We have shown that individual numbat identification is possible from images derived from elevated, downward-angled cameras, and that the number of images depicting dorsal fur patterns increased with increasing camera height. Optimal camera height depends on several factors. Increasing camera height increases the field of view, and therefore the sample area. There will also be an optimal distance range for cameras to detect animals within the field of view. An increased height also may allow a better perspective of the animal’s dorsal area, improving identification opportunities. However, an increase in camera height results in a decrease in image quality as the distance to the animal increases. These factors must be understood and balanced for optimal results, with due consideration for operator safety if climbing is required to position cameras. Here we have used time-lapse cameras but there are challenges with the use of time-lapse cameras in the field. When set to take images at very short intervals (e.g. 5 s or less), time-lapse cameras have high energy and image storage requirements, necessitating either frequent servicing and/or large battery and data storage capacities. Both may not be practical and/or feasible for field studies. Using motion-activated camera traps with inbuilt PIR sensors would solve these problems; however, aiming PIR sensors downward reduces the camera’s detection zone (see fig. 3 in Apps and McNutt 2018b). A reduced detection zone may not hinder animal detection when cameras can be aimed at areas they visit (e.g. recurrently used pathways) or when animals can be attracted to the camera station by bait. Neither option applies to numbats. A possible solution for numbat studies could be the use of external PIR motion sensors that trigger cameras wirelessly or by cable attachment. This would allow setting camera traps at elevated, angled positions while placing the motion sensor at 25-cm height facing parallel to the ground. Further trials are required to explore this option.

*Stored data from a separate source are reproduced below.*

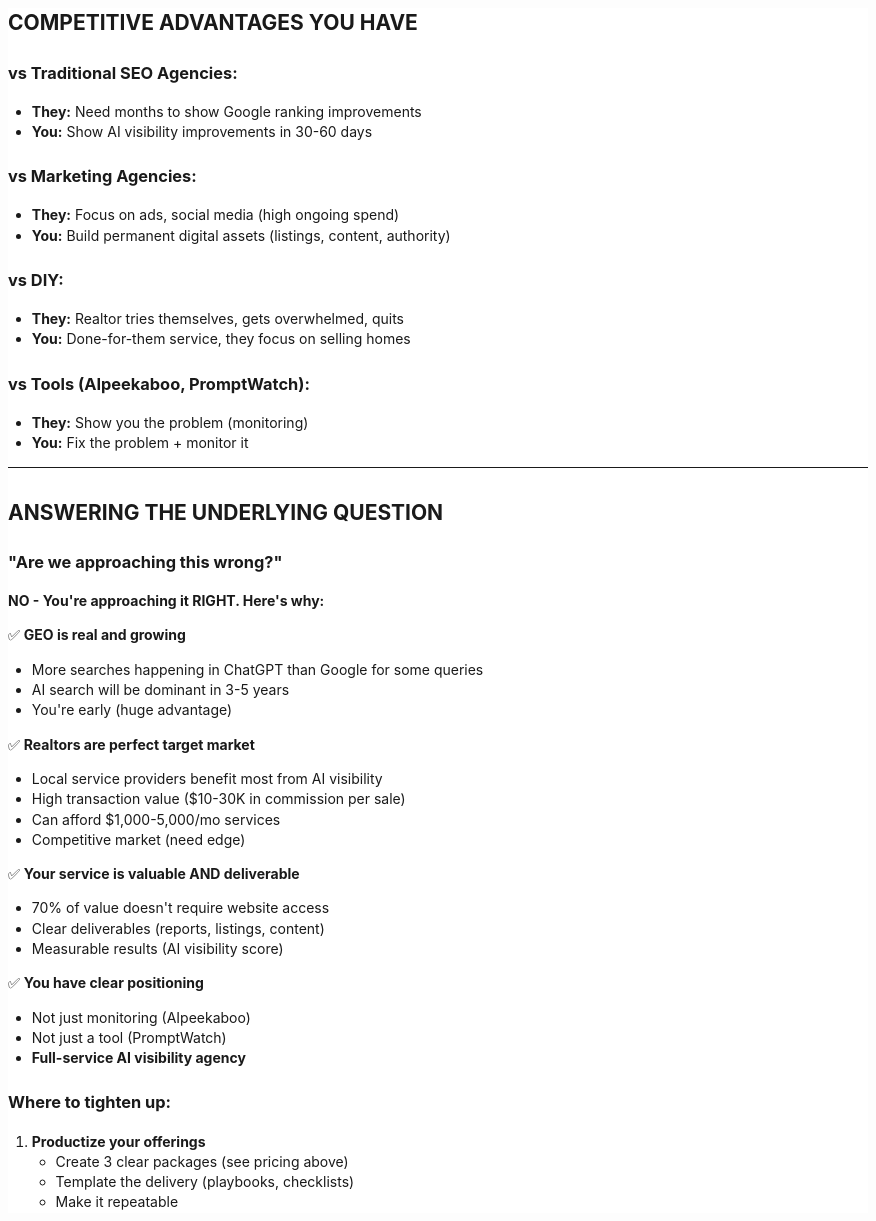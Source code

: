 
## COMPETITIVE ADVANTAGES YOU HAVE

### vs Traditional SEO Agencies:
- **They:** Need months to show Google ranking improvements
- **You:** Show AI visibility improvements in 30-60 days

### vs Marketing Agencies:
- **They:** Focus on ads, social media (high ongoing spend)
- **You:** Build permanent digital assets (listings, content, authority)

### vs DIY:
- **They:** Realtor tries themselves, gets overwhelmed, quits
- **You:** Done-for-them service, they focus on selling homes

### vs Tools (AIpeekaboo, PromptWatch):
- **They:** Show you the problem (monitoring)
- **You:** Fix the problem + monitor it

---

## ANSWERING THE UNDERLYING QUESTION

### "Are we approaching this wrong?"

**NO - You're approaching it RIGHT. Here's why:**

✅ **GEO is real and growing**
- More searches happening in ChatGPT than Google for some queries
- AI search will be dominant in 3-5 years
- You're early (huge advantage)

✅ **Realtors are perfect target market**
- Local service providers benefit most from AI visibility
- High transaction value ($10-30K in commission per sale)
- Can afford $1,000-5,000/mo services
- Competitive market (need edge)

✅ **Your service is valuable AND deliverable**
- 70% of value doesn't require website access
- Clear deliverables (reports, listings, content)
- Measurable results (AI visibility score)

✅ **You have clear positioning**
- Not just monitoring (AIpeekaboo)
- Not just a tool (PromptWatch)
- **Full-service AI visibility agency**

### Where to tighten up:

1. **Productize your offerings**
   - Create 3 clear packages (see pricing above)
   - Template the delivery (playbooks, checklists)
   - Make it repeatable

This study did not evaluate the long-term reliability, usability and cost-effectiveness of camera trap models. Also, image quality was not formally assessed; however, we deem image quality of models tested here generally as suitable for identifying animals to species level in field situations, as well as identifying numbat individuals from pelage patterns when the animal is captured within 2 m from the camera. It is likely that numbat individuals could be identified at further distances; however, we were not able to reliably determine this due to limitations in the zoo enclosures (e.g. vegetation restricting the view of camera traps). Additionally, the number of false triggers (images that did not result from numbat presence, e.g. detection of moving vegetation) per camera trap was not evaluated. False triggers were low in this study in zoo enclosures. Further trials are needed to validate and extend results from this study under field conditions.

Animal population data from camera trap studies are widely used to inform wildlife management. Camera trap studies can be substantially improved by first conducting well designed, short camera trap trials. Such trials help to optimise camera trap set-up, identify limitations, improve animal detection rates, and therefore lead to better outcomes from camera studies for species management. Positioning camera traps with their PIR sensor 25 cm above ground and using Swift 3C wide-angle camera traps has been shown here to significantly increase the detection of numbats. Further research is recommended to enhance techniques for individual numbat identification using their characteristic dorsal pelage patterns, which was shown to be possible by using elevated, downward-angled time-lapse cameras.

The authors declare no conflicts of interest.